Plain-text document sources
= Beginning of Section =

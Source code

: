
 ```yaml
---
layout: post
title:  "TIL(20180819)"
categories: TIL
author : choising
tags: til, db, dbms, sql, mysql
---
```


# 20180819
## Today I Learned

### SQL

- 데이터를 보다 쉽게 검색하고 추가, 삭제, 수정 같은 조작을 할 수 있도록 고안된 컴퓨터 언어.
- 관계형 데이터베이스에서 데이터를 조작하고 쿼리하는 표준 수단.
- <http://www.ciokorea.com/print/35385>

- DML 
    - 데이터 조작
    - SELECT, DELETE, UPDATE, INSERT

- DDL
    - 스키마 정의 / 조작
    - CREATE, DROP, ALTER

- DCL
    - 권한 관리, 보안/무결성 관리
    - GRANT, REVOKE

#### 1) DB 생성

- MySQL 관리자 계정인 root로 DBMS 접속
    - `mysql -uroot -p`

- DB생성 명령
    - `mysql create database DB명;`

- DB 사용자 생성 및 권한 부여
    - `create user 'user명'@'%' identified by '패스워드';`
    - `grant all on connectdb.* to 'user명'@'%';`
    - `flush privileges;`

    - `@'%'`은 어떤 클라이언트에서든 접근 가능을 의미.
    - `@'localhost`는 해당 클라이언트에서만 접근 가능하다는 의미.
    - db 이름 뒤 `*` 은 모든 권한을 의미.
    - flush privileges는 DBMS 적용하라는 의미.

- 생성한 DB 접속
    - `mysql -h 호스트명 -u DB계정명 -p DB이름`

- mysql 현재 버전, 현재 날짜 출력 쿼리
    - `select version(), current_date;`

= End of Section =

Exercise goal: Copy out the records once more, exactly as they are written.

Result:
Source code

:
 ```yaml
---
layout: post
title:  "TIL(20180819)"
categories: TIL
author : choising
tags: til, db, dbms, sql, mysql
---
```


# 20180819
## Today I Learned

### SQL

- 데이터를 보다 쉽게 검색하고 추가, 삭제, 수정 같은 조작을 할 수 있도록 고안된 컴퓨터 언어.
- 관계형 데이터베이스에서 데이터를 조작하고 쿼리하는 표준 수단.
- <http://www.ciokorea.com/print/35385>

- DML 
    - 데이터 조작
    - SELECT, DELETE, UPDATE, INSERT

- DDL
    - 스키마 정의 / 조작
    - CREATE, DROP, ALTER

- DCL
    - 권한 관리, 보안/무결성 관리
    - GRANT, REVOKE

#### 1) DB 생성

- MySQL 관리자 계정인 root로 DBMS 접속
    - `mysql -uroot -p`

- DB생성 명령
    - `mysql create database DB명;`

- DB 사용자 생성 및 권한 부여
    - `create user 'user명'@'%' identified by '패스워드';`
    - `grant all on connectdb.* to 'user명'@'%';`
    - `flush privileges;`

    - `@'%'`은 어떤 클라이언트에서든 접근 가능을 의미.
    - `@'localhost`는 해당 클라이언트에서만 접근 가능하다는 의미.
    - db 이름 뒤 `*` 은 모든 권한을 의미.
    - flush privileges는 DBMS 적용하라는 의미.

- 생성한 DB 접속
    - `mysql -h 호스트명 -u DB계정명 -p DB이름`

- mysql 현재 버전, 현재 날짜 출력 쿼리
    - `select version(), current_date;`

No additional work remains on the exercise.